Data provided -
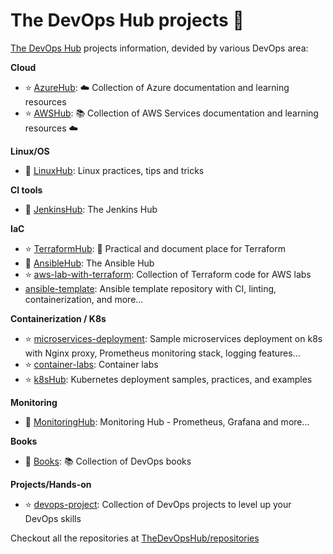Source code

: # The DevOps Hub projects 🔖
[The DevOps Hub](https://github.com/thedevopshub) projects information, devided by various DevOps area:

**Cloud**
- ⭐ [AzureHub](https://github.com/TheDevOpsHub/AzureHub): ☁️ Collection of Azure documentation and learning resources
- ⭐ [AWSHub](https://github.com/tungbq/AWSHub): 📚 Collection of AWS Services documentation and learning resources ☁️

**Linux/OS**
- 🏃 [LinuxHub](https://github.com/TheDevOpsHub/LinuxHub): Linux practices, tips and tricks

**CI tools**
- 🏃 [JenkinsHub](https://github.com/TheDevOpsHub/JenkinsHub): The Jenkins Hub

**IaC**
- ⭐ [TerraformHub](https://github.com/TheDevOpsHub/TerraformHub): 🚀 Practical and document place for Terraform
- 🏃 [AnsibleHub](https://github.com/TheDevOpsHub/AnsibleHub): The Ansible Hub
- ⭐ [aws-lab-with-terraform](https://github.com/tungbq/aws-lab-with-terraform): Collection of Terraform code for AWS labs
- [ansible-template](https://github.com/TheDevOpsHub/ansible-template): Ansible template repository with CI, linting, containerization, and more...

**Containerization / K8s**
- ⭐ [microservices-deployment](https://github.com/TheDevOpsHub/microservices-deployment): Sample microservices deployment on k8s with Nginx proxy, Prometheus monitoring stack, logging features...
- ⭐ [container-labs](https://github.com/TheDevOpsHub/container-labs): Container labs
- ⭐ [k8sHub](https://github.com/tungbq/k8sHub): Kubernetes deployment samples, practices, and examples

**Monitoring**
- 🏃 [MonitoringHub](https://github.com/TheDevOpsHub/MonitoringHub): Monitoring Hub - Prometheus, Grafana and more...

**Books**
- 🏃 [Books](https://github.com/TheDevOpsHub/Books): 📚 Collection of DevOps books

**Projects/Hands-on**
- ⭐ [devops-project](https://github.com/tungbq/devops-project): Collection of DevOps projects to level up your DevOps skills

Checkout all the repositories at [TheDevOpsHub/repositories](https://github.com/orgs/TheDevOpsHub/repositories)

Exercise aim - Say how many lines above contain the string "Terraform". Answer with the number only.

Result of this task - 2